» EXERCISE:
Whenever a line below holds the word "evaluation", copy that line.

Dataset entries
※ ※ ※

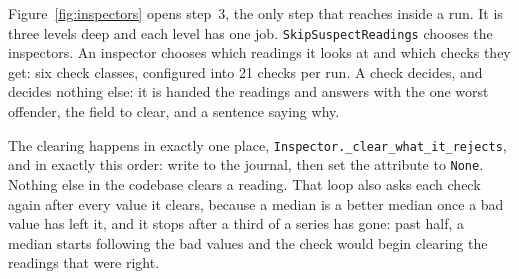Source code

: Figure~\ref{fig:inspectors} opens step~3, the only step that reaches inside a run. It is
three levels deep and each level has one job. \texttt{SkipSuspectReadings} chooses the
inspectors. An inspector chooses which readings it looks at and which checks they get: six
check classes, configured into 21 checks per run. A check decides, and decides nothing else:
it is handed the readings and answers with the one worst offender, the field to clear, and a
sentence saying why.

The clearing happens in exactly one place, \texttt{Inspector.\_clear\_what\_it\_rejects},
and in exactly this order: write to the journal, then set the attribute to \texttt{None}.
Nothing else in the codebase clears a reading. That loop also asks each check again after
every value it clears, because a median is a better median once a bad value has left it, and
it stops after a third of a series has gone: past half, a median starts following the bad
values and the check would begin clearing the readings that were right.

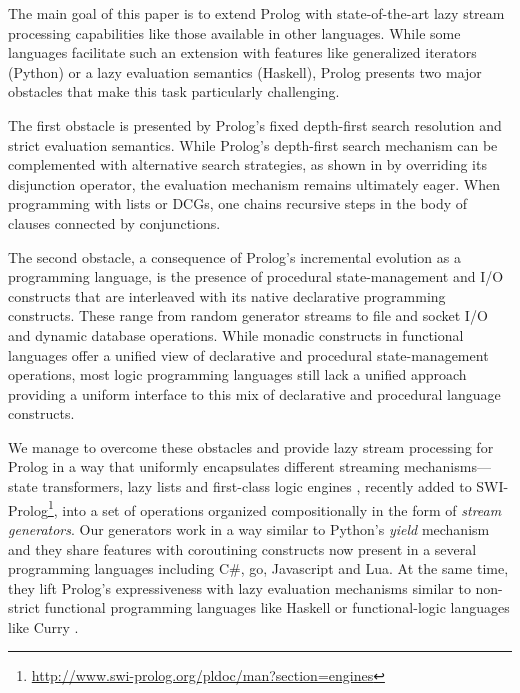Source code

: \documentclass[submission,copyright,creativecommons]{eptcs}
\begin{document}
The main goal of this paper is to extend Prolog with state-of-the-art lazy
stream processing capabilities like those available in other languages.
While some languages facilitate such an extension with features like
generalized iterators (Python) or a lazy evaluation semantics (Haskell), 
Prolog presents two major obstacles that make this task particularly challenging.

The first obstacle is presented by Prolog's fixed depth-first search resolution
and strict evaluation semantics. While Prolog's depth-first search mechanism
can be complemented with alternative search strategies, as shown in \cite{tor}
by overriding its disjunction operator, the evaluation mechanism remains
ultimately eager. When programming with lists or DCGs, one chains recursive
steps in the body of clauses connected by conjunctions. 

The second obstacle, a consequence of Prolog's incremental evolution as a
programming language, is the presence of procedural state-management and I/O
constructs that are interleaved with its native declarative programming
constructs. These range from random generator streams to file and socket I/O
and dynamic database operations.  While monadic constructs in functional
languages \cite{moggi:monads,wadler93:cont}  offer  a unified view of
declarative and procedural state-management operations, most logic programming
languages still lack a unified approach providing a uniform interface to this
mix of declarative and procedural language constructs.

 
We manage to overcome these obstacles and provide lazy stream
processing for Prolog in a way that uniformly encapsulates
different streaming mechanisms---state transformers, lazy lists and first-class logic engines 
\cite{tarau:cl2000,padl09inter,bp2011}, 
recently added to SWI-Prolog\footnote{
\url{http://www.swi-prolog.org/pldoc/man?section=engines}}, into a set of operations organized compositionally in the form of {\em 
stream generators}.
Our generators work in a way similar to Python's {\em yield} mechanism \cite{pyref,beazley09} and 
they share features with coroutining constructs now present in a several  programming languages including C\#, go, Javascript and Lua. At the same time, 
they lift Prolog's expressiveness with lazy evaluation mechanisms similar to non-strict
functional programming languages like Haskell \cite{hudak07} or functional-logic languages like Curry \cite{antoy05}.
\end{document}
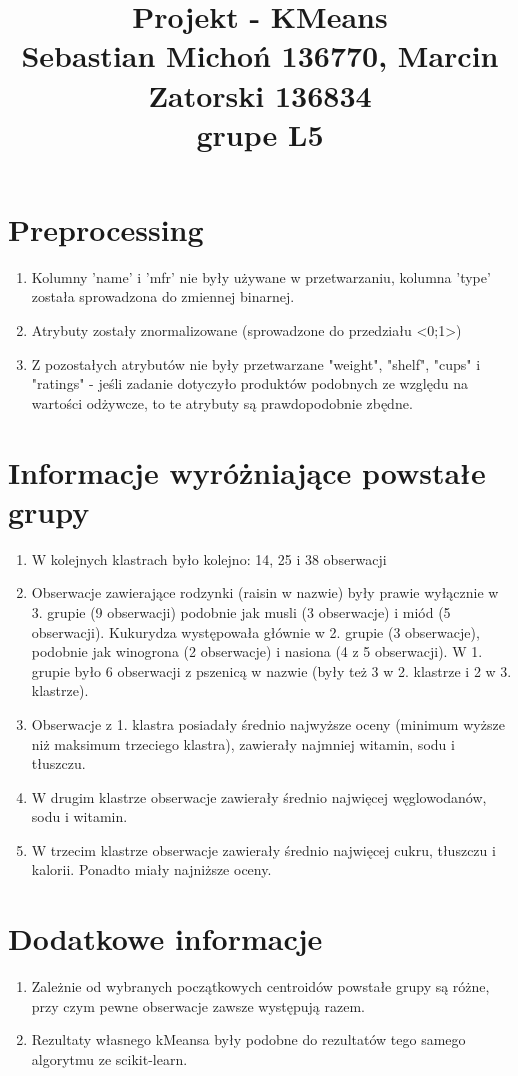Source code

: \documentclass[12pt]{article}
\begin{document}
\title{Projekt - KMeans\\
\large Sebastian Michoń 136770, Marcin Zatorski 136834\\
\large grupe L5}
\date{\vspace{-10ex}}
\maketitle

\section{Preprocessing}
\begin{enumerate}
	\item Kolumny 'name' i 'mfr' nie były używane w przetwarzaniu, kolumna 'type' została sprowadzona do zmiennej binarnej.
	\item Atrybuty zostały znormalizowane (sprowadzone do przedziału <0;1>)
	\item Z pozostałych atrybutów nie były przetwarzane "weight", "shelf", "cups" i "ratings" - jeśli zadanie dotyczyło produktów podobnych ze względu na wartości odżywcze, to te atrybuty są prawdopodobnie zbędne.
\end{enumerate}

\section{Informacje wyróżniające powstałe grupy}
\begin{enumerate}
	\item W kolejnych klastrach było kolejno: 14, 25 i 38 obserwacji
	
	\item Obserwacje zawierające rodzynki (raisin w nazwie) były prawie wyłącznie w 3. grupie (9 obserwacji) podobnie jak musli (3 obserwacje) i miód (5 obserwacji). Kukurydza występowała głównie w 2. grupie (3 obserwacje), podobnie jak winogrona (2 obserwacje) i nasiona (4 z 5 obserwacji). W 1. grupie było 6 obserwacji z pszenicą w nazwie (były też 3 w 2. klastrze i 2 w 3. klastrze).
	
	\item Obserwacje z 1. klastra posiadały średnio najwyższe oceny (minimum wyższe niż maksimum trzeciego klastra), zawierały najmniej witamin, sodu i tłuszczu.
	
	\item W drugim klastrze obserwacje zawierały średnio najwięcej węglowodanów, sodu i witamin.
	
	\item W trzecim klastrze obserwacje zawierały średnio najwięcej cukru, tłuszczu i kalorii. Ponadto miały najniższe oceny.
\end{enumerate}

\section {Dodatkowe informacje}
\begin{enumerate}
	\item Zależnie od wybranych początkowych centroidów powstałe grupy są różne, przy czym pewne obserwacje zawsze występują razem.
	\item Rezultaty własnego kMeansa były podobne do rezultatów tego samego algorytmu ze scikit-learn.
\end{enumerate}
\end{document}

※ ※ ※

» EXERCISE OUTPUT:
generalized iterators (Python) or a lazy evaluation semantics (Haskell), 
and strict evaluation semantics. While Prolog's depth-first search mechanism
by overriding its disjunction operator, the evaluation mechanism remains
they lift Prolog's expressiveness with lazy evaluation mechanisms similar to non-strict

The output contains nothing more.